** PROBLEM TO SOLVE **
From the records below, transcribe exactly the lines that begin at the line with "#### Serviços" and end at the line with "#### Visual", both included.
(RECORDS FOR THIS TASK begins)
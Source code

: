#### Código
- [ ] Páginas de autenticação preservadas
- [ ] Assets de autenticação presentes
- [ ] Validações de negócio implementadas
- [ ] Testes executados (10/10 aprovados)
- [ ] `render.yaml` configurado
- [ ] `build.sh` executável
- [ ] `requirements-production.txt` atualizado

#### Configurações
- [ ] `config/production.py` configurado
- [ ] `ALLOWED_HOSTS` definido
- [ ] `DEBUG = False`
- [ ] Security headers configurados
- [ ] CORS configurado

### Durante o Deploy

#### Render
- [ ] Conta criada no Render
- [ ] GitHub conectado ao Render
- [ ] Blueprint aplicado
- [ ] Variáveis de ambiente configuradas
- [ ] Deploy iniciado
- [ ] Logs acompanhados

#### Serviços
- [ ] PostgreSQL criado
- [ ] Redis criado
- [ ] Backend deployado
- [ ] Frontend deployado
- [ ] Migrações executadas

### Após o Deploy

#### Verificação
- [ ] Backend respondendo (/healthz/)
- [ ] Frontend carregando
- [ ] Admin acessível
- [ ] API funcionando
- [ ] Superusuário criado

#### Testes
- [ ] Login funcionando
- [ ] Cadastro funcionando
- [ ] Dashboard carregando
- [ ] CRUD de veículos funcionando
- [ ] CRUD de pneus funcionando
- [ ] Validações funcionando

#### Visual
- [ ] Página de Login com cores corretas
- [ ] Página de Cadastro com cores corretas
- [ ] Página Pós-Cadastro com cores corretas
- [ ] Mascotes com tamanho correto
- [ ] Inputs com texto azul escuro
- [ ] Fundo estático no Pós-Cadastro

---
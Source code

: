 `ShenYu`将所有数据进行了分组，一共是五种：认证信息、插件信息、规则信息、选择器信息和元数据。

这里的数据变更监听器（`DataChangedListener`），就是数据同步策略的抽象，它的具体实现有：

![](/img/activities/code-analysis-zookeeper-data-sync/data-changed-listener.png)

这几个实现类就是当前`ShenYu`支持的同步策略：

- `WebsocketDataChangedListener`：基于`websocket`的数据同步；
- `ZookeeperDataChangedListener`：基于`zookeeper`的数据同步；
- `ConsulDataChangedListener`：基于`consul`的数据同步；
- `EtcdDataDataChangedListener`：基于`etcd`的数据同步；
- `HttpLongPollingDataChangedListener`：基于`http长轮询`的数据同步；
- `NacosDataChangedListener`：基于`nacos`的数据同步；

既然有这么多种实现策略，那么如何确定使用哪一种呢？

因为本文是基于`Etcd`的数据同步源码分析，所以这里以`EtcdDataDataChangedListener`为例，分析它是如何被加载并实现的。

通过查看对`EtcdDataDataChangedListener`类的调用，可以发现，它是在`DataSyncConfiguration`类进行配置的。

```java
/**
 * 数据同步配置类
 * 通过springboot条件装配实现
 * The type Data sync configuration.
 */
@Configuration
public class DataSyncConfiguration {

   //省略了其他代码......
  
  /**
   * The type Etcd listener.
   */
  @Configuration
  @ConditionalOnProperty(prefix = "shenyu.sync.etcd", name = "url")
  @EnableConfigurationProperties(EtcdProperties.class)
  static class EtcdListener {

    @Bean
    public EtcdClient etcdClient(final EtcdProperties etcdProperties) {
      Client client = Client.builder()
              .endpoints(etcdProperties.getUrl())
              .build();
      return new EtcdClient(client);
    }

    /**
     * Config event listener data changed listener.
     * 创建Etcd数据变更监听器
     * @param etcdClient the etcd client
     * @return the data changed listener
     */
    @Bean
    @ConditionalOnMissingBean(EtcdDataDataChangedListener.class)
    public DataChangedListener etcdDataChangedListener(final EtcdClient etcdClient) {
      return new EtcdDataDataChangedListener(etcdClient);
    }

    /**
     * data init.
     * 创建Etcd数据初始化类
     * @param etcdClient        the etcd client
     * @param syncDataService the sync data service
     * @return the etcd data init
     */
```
(RECORDS FOR THIS TASK ends)
** RESULT FOR THIS EXERCISE **
#### Serviços
- [ ] PostgreSQL criado
- [ ] Redis criado
- [ ] Backend deployado
- [ ] Frontend deployado
- [ ] Migrações executadas

### Após o Deploy

#### Verificação
- [ ] Backend respondendo (/healthz/)
- [ ] Frontend carregando
- [ ] Admin acessível
- [ ] API funcionando
- [ ] Superusuário criado

#### Testes
- [ ] Login funcionando
- [ ] Cadastro funcionando
- [ ] Dashboard carregando
- [ ] CRUD de veículos funcionando
- [ ] CRUD de pneus funcionando
- [ ] Validações funcionando

#### Visual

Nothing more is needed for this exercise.